Renter's Tax Credit extension 'welcome respite', say tenants

Renter Chris Bond welcomes Budget 2026’s measures tackling the housing crisis but says they will be judged on how they affect housing supply.
Renter's Tax Credit extension 'welcome respite', say tenants

By Bairbre Holmes, PA

For Chris Bond the extension of the renters’ tax credit until the end of 2028 is a “welcome respite”, but not a measure that will tackle the key issues of the cost of rent or the availability of houses.

He said: “We’re more than a decade into the housing crisis and there is no sign of it abating”.

The 40-year-old has been renting for over 10 years and would like to “eventually” get on the housing ladder.

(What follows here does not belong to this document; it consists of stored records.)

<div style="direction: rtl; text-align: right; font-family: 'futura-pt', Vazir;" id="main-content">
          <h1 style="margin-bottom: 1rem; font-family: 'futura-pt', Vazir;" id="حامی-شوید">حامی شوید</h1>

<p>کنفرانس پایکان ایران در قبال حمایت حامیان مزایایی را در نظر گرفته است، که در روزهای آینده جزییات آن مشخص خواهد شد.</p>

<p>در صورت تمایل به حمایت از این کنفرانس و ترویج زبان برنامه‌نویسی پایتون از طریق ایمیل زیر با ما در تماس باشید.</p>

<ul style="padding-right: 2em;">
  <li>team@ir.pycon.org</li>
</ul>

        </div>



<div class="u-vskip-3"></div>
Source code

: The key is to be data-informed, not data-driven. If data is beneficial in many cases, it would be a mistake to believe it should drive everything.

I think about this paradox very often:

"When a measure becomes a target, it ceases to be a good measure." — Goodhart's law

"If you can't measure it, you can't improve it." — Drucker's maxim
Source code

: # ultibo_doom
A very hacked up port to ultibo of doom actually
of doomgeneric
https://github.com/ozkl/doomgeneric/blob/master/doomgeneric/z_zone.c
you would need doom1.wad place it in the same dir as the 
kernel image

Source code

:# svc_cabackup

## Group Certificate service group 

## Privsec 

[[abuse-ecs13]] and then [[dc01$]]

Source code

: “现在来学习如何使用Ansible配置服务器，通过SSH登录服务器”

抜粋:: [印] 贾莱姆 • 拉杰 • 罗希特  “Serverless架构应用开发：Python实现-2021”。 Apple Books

He is cautiously optimistic about the announcement of €1.2 billion for a programme to deliver “thousands of starter homes”.

He said: “Any effort to increase the supply of housing is to be welcomed, however it should be judged on the number of additional homes delivered, and how it affects our housing supply”.

Having watched the Minister for Public Expenditure’s speech he pointed out Jack Chambers TD seemed to be “putting a lot of emphasis on it being one of largest housing packages of all time” but he thinks the results “will be judged on people’s ability to buy a home, not on statistics”.

A new father to a six-week-old baby, Mr Bond and his wife moved to a three-bed house in Kells, Meath for more space for their family.

Mr Bond works in finance in Dublin but described rental properties closer to the city as “prohibitively expensive”.

Some of the measures announced by Minister for Finance Paschal Donohoe on Tuesday include deductions to corporation tax on some of the costs of building apartment developments and a VAT deduction on the sale of apartments.

These will not directly help Mr Bond as he and his wife want to buy a family home, but he welcomes any measures that increase housing supply, so long as the benefits from the incentives are not “pocketed by developers”.

Budget 2026 includes €2.9 billion for new social homes.

Mr Bond said, even though he is not eligible for social housing himself, he thinks more social homes are vital to solving the housing crisis saying they are needed to “take pressure off the private rental market”.